One thing we've done in that vein is to try to keep all our
deployment and systems management notes (runbooks or whatever you
like to term them) on a public site:

https://docs.opendev.org/opendev/system-config/

We also try to publish logs for some services of interest if we can
be certain they won't leak things like PII or credentials:

https://nb01.openstack.org/ (sorry, self-signed cert on that one)

> And you might need access to ticket systems, since you want to
> correlate the metrics with incidents.

Absolutely, though relying on a public incident/defect tracker does
also mean you need to train your users to leverage privacy features
for anything which may contain sensitive data, or to avoid putting
such information in tickets and instead forwarding it via more
confidential channels.
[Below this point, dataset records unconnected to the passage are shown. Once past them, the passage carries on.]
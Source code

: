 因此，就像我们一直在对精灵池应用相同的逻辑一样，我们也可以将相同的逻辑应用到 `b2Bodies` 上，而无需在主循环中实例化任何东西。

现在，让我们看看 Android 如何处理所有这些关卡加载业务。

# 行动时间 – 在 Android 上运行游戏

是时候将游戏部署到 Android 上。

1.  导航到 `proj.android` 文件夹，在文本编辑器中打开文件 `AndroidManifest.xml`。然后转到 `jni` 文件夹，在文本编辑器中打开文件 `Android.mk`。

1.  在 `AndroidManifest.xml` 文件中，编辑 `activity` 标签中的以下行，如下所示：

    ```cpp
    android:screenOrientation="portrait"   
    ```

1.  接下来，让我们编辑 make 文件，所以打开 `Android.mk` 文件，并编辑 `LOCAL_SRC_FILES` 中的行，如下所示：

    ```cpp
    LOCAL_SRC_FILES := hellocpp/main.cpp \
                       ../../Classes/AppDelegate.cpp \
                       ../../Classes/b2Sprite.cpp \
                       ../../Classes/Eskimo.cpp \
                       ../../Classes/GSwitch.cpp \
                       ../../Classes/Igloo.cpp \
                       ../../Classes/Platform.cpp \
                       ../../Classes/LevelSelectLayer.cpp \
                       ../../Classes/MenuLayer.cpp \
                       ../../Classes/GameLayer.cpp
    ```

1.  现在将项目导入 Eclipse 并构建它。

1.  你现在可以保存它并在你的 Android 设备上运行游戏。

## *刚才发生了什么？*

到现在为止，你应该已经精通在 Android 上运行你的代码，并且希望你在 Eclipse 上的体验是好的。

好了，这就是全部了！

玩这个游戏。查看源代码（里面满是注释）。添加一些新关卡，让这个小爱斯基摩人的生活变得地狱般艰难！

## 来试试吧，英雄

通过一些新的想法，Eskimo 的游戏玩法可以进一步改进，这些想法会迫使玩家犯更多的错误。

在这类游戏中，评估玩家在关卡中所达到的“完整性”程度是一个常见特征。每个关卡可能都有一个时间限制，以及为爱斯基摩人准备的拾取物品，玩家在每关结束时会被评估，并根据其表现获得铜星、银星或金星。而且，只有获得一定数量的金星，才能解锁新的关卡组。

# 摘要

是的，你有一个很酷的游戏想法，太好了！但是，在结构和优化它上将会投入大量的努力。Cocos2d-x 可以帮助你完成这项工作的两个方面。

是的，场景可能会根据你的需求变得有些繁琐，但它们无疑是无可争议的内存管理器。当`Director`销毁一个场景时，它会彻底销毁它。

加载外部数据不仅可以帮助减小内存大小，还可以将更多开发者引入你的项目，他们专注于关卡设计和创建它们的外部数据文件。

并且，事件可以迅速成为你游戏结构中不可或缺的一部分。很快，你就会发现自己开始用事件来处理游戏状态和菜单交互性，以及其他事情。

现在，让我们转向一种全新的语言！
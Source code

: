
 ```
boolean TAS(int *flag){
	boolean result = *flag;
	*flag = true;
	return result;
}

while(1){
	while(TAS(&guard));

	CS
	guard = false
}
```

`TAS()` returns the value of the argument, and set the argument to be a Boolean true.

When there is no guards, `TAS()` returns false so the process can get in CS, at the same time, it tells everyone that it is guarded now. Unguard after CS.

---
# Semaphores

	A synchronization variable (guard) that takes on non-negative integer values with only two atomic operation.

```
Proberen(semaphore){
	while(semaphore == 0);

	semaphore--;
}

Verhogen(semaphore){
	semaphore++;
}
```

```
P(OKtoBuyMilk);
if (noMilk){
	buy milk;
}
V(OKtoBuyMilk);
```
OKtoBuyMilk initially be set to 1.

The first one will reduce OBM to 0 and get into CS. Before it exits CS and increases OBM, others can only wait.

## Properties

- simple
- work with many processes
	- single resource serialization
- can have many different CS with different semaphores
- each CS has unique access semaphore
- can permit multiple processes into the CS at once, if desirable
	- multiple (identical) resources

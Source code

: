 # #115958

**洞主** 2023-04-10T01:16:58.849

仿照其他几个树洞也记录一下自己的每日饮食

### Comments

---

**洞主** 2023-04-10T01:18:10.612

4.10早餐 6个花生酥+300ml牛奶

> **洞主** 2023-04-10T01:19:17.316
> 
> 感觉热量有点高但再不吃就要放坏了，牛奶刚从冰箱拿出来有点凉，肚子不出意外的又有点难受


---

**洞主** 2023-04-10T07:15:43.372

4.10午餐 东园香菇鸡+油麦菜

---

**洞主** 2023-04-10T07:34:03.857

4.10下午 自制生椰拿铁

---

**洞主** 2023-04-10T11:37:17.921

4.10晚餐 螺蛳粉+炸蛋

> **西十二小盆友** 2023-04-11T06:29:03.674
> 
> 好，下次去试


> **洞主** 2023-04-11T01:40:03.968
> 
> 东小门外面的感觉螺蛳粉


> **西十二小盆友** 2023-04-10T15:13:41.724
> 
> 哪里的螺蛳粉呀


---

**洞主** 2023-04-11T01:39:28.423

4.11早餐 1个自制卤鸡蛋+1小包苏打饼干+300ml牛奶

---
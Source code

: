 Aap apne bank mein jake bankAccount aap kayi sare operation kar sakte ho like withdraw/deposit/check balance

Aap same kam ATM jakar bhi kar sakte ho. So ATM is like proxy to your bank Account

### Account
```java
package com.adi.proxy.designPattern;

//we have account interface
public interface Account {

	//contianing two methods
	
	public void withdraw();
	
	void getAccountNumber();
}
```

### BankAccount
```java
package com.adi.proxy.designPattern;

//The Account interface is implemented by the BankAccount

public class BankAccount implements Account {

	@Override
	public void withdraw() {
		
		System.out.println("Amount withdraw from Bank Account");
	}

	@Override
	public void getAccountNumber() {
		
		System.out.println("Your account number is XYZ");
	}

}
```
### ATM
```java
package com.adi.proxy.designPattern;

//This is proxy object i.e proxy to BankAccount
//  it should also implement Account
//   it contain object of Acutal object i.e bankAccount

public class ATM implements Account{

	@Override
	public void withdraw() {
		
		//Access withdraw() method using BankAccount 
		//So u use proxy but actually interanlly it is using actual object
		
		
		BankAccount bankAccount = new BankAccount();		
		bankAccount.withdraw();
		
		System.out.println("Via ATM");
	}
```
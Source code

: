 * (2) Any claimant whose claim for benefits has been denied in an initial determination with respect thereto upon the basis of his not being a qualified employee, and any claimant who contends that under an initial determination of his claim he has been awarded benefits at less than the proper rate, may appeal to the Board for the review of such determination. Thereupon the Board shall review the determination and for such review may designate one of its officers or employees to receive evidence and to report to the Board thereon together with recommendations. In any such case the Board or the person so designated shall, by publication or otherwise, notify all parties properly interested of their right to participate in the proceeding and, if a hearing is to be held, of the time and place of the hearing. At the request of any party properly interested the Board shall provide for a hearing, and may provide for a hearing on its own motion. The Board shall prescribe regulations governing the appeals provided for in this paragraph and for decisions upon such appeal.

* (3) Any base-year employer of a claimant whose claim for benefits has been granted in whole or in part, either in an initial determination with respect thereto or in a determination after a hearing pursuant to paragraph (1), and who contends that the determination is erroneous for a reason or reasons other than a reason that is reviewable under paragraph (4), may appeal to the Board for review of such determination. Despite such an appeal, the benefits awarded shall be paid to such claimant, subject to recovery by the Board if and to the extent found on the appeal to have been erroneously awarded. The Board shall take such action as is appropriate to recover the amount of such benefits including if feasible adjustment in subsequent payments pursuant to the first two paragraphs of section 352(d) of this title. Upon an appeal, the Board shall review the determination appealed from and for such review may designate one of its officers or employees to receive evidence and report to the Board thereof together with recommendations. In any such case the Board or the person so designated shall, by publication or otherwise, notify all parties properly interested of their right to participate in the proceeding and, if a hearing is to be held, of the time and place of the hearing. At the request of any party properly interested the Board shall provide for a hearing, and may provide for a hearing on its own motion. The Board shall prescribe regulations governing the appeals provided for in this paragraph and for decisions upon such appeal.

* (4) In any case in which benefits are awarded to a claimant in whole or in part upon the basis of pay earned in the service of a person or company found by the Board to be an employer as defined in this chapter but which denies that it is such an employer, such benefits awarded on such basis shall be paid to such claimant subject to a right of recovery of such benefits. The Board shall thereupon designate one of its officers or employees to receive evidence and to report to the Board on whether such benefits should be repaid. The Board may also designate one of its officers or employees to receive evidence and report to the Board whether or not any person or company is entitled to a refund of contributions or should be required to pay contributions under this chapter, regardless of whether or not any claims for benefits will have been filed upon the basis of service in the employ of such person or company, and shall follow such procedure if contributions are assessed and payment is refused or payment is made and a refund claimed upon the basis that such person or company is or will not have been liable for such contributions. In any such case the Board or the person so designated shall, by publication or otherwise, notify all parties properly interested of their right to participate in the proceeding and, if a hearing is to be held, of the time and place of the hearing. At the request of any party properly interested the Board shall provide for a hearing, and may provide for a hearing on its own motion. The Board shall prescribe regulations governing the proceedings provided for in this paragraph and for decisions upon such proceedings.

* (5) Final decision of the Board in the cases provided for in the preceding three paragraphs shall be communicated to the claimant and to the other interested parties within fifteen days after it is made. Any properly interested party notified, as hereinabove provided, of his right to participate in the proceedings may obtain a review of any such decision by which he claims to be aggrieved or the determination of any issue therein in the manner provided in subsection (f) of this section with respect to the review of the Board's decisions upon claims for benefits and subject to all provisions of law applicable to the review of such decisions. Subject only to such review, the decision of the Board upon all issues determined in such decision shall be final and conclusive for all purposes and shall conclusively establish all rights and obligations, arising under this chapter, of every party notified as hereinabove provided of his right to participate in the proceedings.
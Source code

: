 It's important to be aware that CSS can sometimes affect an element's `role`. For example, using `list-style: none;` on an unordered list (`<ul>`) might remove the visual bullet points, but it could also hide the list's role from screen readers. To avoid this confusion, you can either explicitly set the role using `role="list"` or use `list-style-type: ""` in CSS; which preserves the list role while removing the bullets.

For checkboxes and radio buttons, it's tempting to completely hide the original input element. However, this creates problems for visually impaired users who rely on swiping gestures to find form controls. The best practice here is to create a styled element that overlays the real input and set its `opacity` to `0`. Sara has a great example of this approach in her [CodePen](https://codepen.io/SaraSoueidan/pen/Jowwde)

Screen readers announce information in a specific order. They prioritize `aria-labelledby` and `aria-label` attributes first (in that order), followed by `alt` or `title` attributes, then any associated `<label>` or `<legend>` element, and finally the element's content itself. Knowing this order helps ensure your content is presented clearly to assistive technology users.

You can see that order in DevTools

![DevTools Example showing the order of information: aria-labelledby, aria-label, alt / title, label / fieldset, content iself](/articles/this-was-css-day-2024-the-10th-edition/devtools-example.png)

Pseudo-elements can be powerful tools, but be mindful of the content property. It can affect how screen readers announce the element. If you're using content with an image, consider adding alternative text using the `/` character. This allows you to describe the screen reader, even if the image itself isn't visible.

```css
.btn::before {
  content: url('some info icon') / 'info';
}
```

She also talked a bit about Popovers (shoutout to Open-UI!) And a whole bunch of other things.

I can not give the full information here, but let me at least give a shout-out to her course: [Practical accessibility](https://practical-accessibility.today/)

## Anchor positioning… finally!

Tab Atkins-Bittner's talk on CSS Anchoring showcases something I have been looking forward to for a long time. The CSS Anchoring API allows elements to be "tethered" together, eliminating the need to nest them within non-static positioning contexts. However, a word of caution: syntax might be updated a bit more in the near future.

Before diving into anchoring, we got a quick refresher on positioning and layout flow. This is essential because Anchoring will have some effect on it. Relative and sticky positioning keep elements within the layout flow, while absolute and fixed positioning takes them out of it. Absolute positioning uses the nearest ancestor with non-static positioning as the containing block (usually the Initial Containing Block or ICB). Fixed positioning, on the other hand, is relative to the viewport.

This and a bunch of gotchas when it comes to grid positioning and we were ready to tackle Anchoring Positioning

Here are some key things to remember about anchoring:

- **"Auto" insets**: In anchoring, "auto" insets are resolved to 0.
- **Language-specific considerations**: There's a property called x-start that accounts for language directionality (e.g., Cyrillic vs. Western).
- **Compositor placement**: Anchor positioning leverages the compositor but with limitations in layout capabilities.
It also means getting better about redacting
certain classes of data either automatically or on request (and then
dealing with fallout for the latter, treating that material as
though it has leaked even if you've masked or deleted it after the
fact to limit the damage).

> My point is, we need to open up _all_ aspects of operations to
> make it actually useful, otherwise it'll be just a pile of data.
[...]

For more general day-to-day operations, as well as scheduled
maintenance or similar change activity, we've found it's useful to
keep discussion on publicly-archived mailing lists and in publicly
logged IRC channels so that they're easy to refer back to later.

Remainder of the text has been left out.